Material to process:
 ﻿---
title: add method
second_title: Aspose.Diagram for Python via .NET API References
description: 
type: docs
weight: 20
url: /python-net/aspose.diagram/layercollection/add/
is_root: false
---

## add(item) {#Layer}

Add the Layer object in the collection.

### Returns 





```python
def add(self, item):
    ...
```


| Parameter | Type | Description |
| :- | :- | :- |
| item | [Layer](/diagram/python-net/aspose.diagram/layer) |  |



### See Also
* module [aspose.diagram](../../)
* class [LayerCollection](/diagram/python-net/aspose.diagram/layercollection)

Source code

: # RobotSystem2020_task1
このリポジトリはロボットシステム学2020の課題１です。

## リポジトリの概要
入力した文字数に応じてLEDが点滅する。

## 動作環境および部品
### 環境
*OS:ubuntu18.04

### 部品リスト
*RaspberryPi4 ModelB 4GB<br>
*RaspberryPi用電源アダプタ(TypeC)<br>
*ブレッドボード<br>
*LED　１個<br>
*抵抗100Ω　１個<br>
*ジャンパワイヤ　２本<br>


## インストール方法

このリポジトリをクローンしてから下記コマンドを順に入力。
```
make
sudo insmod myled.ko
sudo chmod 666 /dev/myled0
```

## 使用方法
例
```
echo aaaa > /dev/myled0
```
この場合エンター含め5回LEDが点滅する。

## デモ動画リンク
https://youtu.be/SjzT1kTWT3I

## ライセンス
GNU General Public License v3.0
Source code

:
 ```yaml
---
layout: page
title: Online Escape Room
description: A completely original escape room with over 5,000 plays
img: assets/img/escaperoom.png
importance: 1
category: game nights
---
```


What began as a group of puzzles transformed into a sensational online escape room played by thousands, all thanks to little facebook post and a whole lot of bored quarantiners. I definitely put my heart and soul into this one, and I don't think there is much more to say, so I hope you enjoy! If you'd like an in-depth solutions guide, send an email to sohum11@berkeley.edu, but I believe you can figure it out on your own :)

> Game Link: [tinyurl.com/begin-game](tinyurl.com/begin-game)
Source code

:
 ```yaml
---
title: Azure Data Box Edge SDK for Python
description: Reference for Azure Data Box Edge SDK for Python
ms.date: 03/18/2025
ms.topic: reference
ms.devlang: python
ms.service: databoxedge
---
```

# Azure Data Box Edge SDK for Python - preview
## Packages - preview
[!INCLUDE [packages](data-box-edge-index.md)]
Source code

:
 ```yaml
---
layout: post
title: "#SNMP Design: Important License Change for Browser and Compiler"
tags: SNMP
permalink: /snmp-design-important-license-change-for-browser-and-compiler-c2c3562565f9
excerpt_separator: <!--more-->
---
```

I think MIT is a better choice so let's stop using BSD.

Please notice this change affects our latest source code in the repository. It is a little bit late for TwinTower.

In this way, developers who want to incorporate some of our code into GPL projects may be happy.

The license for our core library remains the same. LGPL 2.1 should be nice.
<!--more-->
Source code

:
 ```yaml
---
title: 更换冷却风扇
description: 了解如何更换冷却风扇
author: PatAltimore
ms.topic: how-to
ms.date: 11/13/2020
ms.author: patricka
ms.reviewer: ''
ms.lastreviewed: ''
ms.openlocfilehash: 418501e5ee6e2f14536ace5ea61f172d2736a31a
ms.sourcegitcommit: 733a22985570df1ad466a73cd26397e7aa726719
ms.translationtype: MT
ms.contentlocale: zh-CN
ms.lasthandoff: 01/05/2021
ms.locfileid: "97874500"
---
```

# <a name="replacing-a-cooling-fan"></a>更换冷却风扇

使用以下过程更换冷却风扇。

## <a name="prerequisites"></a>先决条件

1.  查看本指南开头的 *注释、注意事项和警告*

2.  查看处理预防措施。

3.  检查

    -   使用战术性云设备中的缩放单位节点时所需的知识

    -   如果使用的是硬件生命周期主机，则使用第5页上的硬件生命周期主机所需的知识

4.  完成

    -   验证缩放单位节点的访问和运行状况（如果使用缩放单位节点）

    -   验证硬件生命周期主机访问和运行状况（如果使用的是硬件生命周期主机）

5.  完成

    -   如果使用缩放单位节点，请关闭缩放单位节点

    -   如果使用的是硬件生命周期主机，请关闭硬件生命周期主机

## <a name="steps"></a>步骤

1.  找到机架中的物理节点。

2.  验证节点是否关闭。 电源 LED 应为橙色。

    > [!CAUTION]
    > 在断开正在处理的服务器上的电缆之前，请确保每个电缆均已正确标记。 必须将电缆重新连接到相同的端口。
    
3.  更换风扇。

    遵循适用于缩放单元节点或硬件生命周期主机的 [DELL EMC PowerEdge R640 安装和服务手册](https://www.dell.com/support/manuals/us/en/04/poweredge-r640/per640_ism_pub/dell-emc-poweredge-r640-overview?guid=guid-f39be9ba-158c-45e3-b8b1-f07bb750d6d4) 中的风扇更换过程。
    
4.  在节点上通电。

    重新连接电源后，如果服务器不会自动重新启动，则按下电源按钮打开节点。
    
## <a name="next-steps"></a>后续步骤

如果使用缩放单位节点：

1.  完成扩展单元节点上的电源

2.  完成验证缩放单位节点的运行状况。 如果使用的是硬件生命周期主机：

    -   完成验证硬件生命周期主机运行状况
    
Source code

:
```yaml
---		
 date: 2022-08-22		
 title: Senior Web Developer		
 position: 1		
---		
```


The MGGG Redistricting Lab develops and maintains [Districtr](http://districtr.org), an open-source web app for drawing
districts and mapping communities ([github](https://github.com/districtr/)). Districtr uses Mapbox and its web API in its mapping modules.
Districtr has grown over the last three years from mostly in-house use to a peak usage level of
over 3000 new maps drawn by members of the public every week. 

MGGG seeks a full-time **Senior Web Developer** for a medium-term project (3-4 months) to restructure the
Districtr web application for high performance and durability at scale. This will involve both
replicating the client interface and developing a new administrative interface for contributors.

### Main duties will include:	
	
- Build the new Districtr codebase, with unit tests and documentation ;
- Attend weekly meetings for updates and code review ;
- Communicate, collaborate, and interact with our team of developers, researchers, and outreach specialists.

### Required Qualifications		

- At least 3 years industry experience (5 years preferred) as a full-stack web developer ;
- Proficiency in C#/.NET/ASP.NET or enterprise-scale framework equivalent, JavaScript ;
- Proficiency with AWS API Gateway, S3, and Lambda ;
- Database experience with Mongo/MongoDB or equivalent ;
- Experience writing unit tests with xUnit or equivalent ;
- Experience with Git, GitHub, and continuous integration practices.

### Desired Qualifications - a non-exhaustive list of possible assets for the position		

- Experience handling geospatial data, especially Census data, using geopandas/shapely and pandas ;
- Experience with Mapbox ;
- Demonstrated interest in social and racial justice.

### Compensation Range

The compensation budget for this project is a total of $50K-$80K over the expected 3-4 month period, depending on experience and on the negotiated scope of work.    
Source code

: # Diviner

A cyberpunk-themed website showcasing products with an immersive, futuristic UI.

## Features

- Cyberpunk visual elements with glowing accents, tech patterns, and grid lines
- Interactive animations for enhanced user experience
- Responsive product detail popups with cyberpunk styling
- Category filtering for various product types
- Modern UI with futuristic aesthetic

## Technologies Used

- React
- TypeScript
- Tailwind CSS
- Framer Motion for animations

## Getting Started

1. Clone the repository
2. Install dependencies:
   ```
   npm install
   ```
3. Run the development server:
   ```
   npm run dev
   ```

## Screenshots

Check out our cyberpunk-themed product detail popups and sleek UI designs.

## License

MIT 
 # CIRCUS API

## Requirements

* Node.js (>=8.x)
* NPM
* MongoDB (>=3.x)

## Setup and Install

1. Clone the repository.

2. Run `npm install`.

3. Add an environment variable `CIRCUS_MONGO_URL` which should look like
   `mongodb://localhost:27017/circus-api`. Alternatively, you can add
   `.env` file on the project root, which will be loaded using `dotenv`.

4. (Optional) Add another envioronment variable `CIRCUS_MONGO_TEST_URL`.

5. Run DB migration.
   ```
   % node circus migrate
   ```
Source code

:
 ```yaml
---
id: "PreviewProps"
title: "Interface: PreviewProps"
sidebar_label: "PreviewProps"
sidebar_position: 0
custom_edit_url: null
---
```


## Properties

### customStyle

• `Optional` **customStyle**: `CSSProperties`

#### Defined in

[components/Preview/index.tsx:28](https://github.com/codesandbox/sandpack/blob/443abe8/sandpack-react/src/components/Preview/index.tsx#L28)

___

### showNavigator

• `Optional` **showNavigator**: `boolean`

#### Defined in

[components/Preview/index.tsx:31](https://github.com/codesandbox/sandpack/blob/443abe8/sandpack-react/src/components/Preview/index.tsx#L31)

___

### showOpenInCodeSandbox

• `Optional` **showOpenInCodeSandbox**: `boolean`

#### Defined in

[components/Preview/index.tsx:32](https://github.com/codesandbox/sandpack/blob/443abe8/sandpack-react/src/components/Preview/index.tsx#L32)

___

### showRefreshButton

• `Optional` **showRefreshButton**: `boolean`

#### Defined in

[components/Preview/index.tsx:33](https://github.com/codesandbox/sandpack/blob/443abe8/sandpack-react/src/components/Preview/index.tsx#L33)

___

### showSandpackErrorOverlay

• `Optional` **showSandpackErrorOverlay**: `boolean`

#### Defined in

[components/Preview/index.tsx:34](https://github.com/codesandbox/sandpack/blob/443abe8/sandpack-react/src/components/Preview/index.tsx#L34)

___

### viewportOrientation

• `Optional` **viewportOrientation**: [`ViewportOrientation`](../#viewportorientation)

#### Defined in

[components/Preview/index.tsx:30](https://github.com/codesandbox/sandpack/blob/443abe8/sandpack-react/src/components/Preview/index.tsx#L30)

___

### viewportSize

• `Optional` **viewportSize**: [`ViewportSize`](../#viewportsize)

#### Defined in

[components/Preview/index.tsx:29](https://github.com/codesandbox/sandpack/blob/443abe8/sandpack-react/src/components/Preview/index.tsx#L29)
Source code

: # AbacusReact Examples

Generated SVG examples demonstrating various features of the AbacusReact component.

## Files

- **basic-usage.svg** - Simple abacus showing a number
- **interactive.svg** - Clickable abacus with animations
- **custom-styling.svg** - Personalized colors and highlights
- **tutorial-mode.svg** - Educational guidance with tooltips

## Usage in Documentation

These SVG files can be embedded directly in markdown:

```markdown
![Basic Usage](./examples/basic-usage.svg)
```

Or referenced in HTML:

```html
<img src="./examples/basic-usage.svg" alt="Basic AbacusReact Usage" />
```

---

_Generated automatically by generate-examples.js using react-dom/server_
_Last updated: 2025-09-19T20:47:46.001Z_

Problem: Wherever a line in the data above contains the word "Mapbox", copy that line.

Response to the task:
districts and mapping communities ([github](https://github.com/districtr/)). Districtr uses Mapbox and its web API in its mapping modules.
- Experience with Mapbox ;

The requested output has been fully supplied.